Check every line of the material for the word "Schmidt". Copy those that have it.

= Beginning of Section =

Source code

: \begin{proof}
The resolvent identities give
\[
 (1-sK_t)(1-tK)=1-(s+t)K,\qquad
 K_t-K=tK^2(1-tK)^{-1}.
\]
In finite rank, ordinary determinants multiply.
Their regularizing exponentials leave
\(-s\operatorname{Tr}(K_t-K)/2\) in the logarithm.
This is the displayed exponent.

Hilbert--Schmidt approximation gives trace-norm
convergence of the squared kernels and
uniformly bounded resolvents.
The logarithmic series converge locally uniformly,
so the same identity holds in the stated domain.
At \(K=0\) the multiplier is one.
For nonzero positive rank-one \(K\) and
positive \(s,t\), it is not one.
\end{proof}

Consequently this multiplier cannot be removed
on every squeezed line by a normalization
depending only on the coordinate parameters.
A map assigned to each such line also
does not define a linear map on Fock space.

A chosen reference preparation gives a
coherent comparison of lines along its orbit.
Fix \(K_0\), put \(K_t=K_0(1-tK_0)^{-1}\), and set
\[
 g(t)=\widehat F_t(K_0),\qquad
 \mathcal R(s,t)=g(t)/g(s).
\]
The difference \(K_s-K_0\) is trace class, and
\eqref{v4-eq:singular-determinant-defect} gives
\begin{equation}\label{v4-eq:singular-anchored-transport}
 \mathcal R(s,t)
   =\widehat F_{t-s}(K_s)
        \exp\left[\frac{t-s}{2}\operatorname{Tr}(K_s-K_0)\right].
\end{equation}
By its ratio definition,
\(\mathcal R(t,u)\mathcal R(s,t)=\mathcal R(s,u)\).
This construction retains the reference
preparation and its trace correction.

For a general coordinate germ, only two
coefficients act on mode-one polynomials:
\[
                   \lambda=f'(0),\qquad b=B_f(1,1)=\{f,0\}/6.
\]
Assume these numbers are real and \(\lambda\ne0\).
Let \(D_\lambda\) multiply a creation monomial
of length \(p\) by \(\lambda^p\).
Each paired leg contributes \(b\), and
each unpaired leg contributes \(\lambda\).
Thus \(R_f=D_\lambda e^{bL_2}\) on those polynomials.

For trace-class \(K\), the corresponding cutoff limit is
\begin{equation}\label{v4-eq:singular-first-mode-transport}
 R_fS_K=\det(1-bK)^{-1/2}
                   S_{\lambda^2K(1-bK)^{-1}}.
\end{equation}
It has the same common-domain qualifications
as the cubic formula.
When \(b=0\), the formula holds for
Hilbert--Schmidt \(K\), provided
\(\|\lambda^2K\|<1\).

= End of Section =

__ANSWER BELOW__:
Hilbert--Schmidt approximation gives trace-norm
Hilbert--Schmidt \(K\), provided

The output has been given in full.